(Rendered images with source text)
* * * * * * * * *

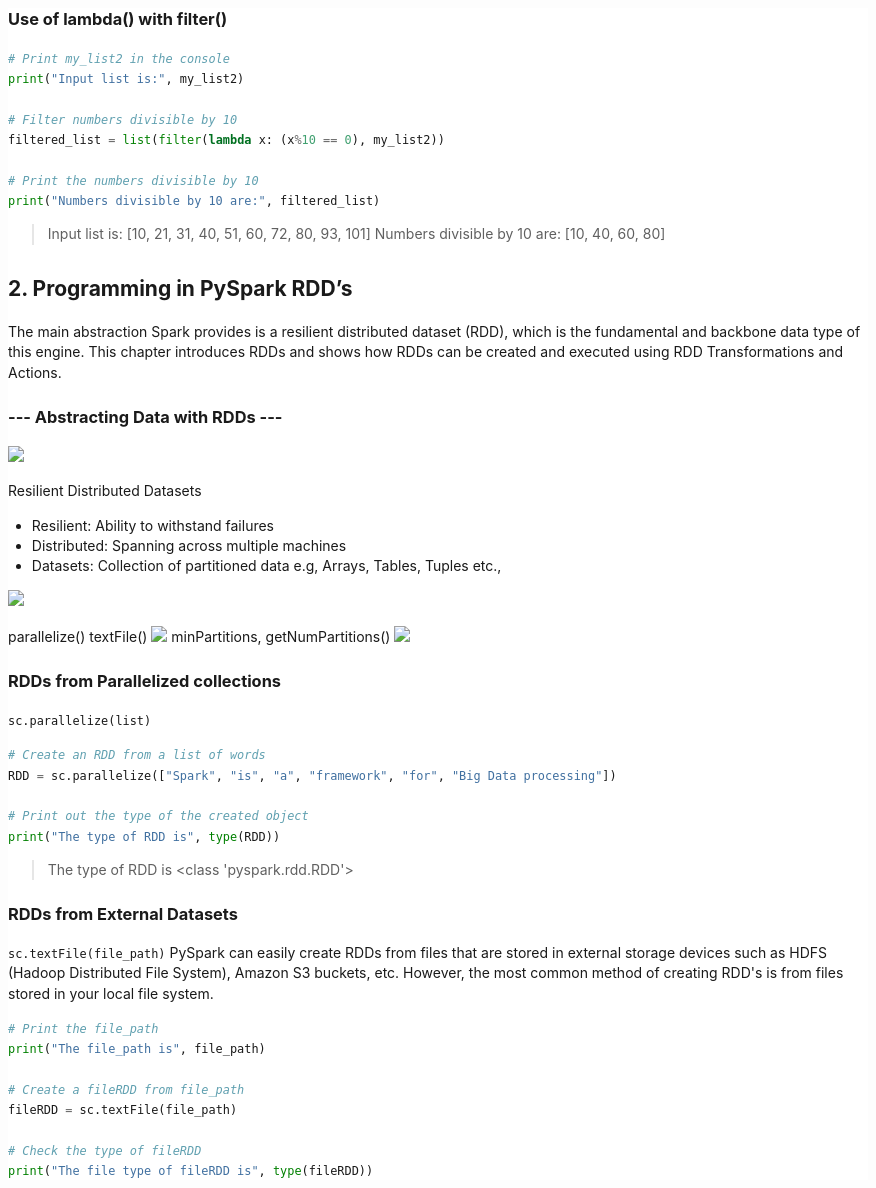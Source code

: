 ### Use of lambda() with filter()
```python
# Print my_list2 in the console
print("Input list is:", my_list2)

# Filter numbers divisible by 10
filtered_list = list(filter(lambda x: (x%10 == 0), my_list2))

# Print the numbers divisible by 10
print("Numbers divisible by 10 are:", filtered_list)
```
>Input list is: [10, 21, 31, 40, 51, 60, 72, 80, 93, 101]
Numbers divisible by 10 are: [10, 40, 60, 80]


## 2. Programming in PySpark RDD’s
The main abstraction Spark provides is a resilient distributed dataset (RDD), which is the fundamental and backbone data type of this engine. This chapter introduces RDDs and shows how RDDs can be created and executed using RDD Transformations and Actions.

### --- Abstracting Data with RDDs ---
![](https://i.imgur.com/YKBo9oP.png)

Resilient Distributed Datasets
- Resilient: Ability to withstand failures
- Distributed: Spanning across multiple machines
- Datasets: Collection of partitioned data e.g, Arrays, Tables, Tuples etc.,

![](https://i.imgur.com/YJlyq5r.png)

parallelize()
textFile()
![](https://i.imgur.com/JPfaGps.png)
minPartitions, getNumPartitions()
![](https://i.imgur.com/HcRAFVG.png)



### RDDs from Parallelized collections
`sc.parallelize(list)`
```python
# Create an RDD from a list of words
RDD = sc.parallelize(["Spark", "is", "a", "framework", "for", "Big Data processing"])

# Print out the type of the created object
print("The type of RDD is", type(RDD))
```
>The type of RDD is <class 'pyspark.rdd.RDD'>

### RDDs from External Datasets
`sc.textFile(file_path)`
PySpark can easily create RDDs from files that are stored in external storage devices such as HDFS (Hadoop Distributed File System), Amazon S3 buckets, etc. However, the most common method of creating RDD's is from files stored in your local file system. 
```python
# Print the file_path
print("The file_path is", file_path)

# Create a fileRDD from file_path
fileRDD = sc.textFile(file_path)

# Check the type of fileRDD
print("The file type of fileRDD is", type(fileRDD))
```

* * * * * * * * *

● **What to do**
Return only the lines between the one holding "lambda() with filter()" and the one holding "PySpark can easily", inclusive, exactly as they appear above.

● **Result**
: ### Use of lambda() with filter()
```python
# Print my_list2 in the console
print("Input list is:", my_list2)

# Filter numbers divisible by 10
filtered_list = list(filter(lambda x: (x%10 == 0), my_list2))

# Print the numbers divisible by 10
print("Numbers divisible by 10 are:", filtered_list)
```
>Input list is: [10, 21, 31, 40, 51, 60, 72, 80, 93, 101]
Numbers divisible by 10 are: [10, 40, 60, 80]


## 2. Programming in PySpark RDD’s
The main abstraction Spark provides is a resilient distributed dataset (RDD), which is the fundamental and backbone data type of this engine. This chapter introduces RDDs and shows how RDDs can be created and executed using RDD Transformations and Actions.

### --- Abstracting Data with RDDs ---
![](https://i.imgur.com/YKBo9oP.png)

Resilient Distributed Datasets
- Resilient: Ability to withstand failures
- Distributed: Spanning across multiple machines
- Datasets: Collection of partitioned data e.g, Arrays, Tables, Tuples etc.,

![](https://i.imgur.com/YJlyq5r.png)

parallelize()
textFile()
![](https://i.imgur.com/JPfaGps.png)
minPartitions, getNumPartitions()
![](https://i.imgur.com/HcRAFVG.png)



### RDDs from Parallelized collections
`sc.parallelize(list)`
```python
# Create an RDD from a list of words
RDD = sc.parallelize(["Spark", "is", "a", "framework", "for", "Big Data processing"])

# Print out the type of the created object
print("The type of RDD is", type(RDD))
```
>The type of RDD is <class 'pyspark.rdd.RDD'>

### RDDs from External Datasets
`sc.textFile(file_path)`
PySpark can easily create RDDs from files that are stored in external storage devices such as HDFS (Hadoop Distributed File System), Amazon S3 buckets, etc. However, the most common method of creating RDD's is from files stored in your local file system. 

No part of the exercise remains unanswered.